▶ [WHAT YOU WILL DO]: Please copy every line below that contains the string "successfully".

▶ [DATASET]:
☆ ☆ ☆ ☆ ☆ ☆ ☆
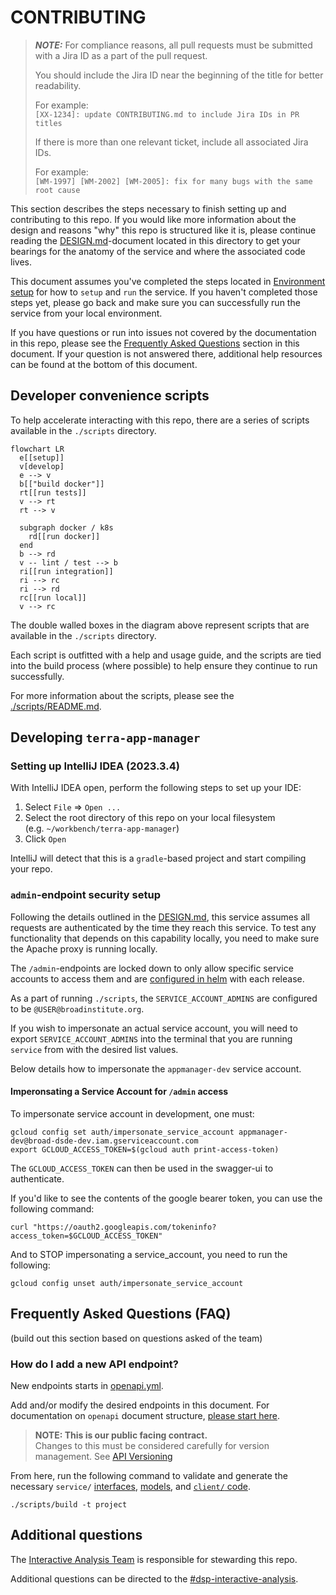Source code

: # CONTRIBUTING

> **_NOTE:_**
> For compliance reasons, all pull requests must be submitted with a Jira ID
> as a part of the pull request.
>
> You should include the Jira ID near the beginning of the title
> for better readability.
>
> For example:  
> `[XX-1234]: update CONTRIBUTING.md to include Jira IDs in PR titles`
>
> If there is more than one relevant ticket, include all associated Jira IDs.
>
> For example:  
> `[WM-1997] [WM-2002] [WM-2005]: fix for many bugs with the same root cause`
>

This section describes the steps necessary to finish setting up and
contributing to this repo.
If you would like more information about the design and reasons "why"
this repo is structured like it is,
please continue reading the [DESIGN.md](./DESIGN.md)-document located in
this directory to get your bearings for the anatomy of the service
and where the associated code lives.

This document assumes you've completed the steps located
in [Environment setup](./README.md#environment-setup) for how to `setup` and `run` the service.
If you haven't completed those steps yet,
please go back and make sure you can successfully run the service
from your local environment.

If you have questions or run into issues not covered
by the documentation in this repo,
please see the [Frequently Asked Questions](#frequently-asked-questions-faq) section
in this document.
If your question is not answered there, additional help resources can be found
at the bottom of this document.

## Developer convenience scripts

To help accelerate interacting with this repo,
there are a series of scripts available in the `./scripts` directory.

```mermaid
flowchart LR
  e[[setup]]
  v[develop]
  e --> v
  b[["build docker"]]
  rt[[run tests]]
  v --> rt
  rt --> v

  subgraph docker / k8s
    rd[[run docker]]
  end
  b --> rd
  v -- lint / test --> b
  ri[[run integration]]
  ri --> rc
  ri --> rd
  rc[[run local]]
  v --> rc
```

The double walled boxes in the diagram above represent scripts
that are available in the `./scripts` directory.

Each script is outfitted with a help and usage guide,
and the scripts are tied into the build process (where possible)
to help ensure they continue to run successfully.

For more information about the scripts,
please see the [./scripts/README.md](./scripts/README.md).

## Developing `terra-app-manager`

### Setting up IntelliJ IDEA (2023.3.4)

With IntelliJ IDEA open, perform the following steps to set up your IDE:

1. Select `File` => `Open ...`
2. Select the root directory of this repo on your local filesystem  
   (e.g. `~/workbench/terra-app-manager`)
3. Click `Open`

IntelliJ will detect that this is a `gradle`-based project and
start compiling your repo.

### `admin`-endpoint security setup

Following the details outlined in the [DESIGN.md](./DESIGN.md),
this service assumes all requests are authenticated by the time they reach this service.
To test any functionality that depends on this capability locally,
you need to make sure the Apache proxy is running locally.

The `/admin`-endpoints are locked down to only allow specific service accounts to access them and
are [configured in helm](https://github.com/broadinstitute/terra-helmfile)
with each release.

As a part of running `./scripts`,
the `SERVICE_ACCOUNT_ADMINS` are configured to be `@USER@broadinstitute.org`.

If you wish to impersonate an actual service account,
you will need to export `SERVICE_ACCOUNT_ADMINS` into the terminal that
you are running `service` from with the desired list values.

Below details how to impersonate the `appmanager-dev` service account.

#### Imperonsating a Service Account for `/admin` access
To impersonate service account in development, one must:

```shell
gcloud config set auth/impersonate_service_account appmanager-dev@broad-dsde-dev.iam.gserviceaccount.com
export GCLOUD_ACCESS_TOKEN=$(gcloud auth print-access-token)
```

The `GCLOUD_ACCESS_TOKEN` can then be used in the swagger-ui to authenticate.

If you'd like to see the contents of the google bearer token, you can use the following command:

```shell
curl "https://oauth2.googleapis.com/tokeninfo?access_token=$GCLOUD_ACCESS_TOKEN"
```

And to STOP impersonating a service_account, you need to run the following:

```shell
gcloud config unset auth/impersonate_service_account
```

## Frequently Asked Questions (FAQ)

(build out this section based on questions asked of the team)

### How do I add a new API endpoint?

New endpoints starts in [openapi.yml](./service/src/main/resources/api/openapi.yml).

Add and/or modify the desired endpoints in this document.
For documentation on `openapi` document structure,
[please start here](https://swagger.io/docs/specification/basic-structure/).

> **NOTE: This is our public facing contract.**   
> Changes to this must be considered carefully for version management.
> See [API Versioning](./docs/api_versioning.md)

From here, run the following command to validate and generate the necessary `service/`
[interfaces](./service/build/swagger-code/src/main/java/bio/terra/appmanager/api),
[models](./service/build/swagger-code/src/main/java/bio/terra/appmanager/model), and
[`client/` code](./client/build/swagger-code/src/main/java/bio/terra/appmanager).

```shell
./scripts/build -t project
```

## Additional questions

The [Interactive Analysis Team](https://github.com/orgs/DataBiosphere/teams/broad-interactive-analysis)
is responsible for stewarding this repo.

Additional questions can be directed to
the [#dsp-interactive-analysis](https://broadinstitute.slack.com/archives/CA3NP1733/).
☆ ☆ ☆ ☆ ☆ ☆ ☆
▶ [SOLUTION]:
please go back and make sure you can successfully run the service
to help ensure they continue to run successfully.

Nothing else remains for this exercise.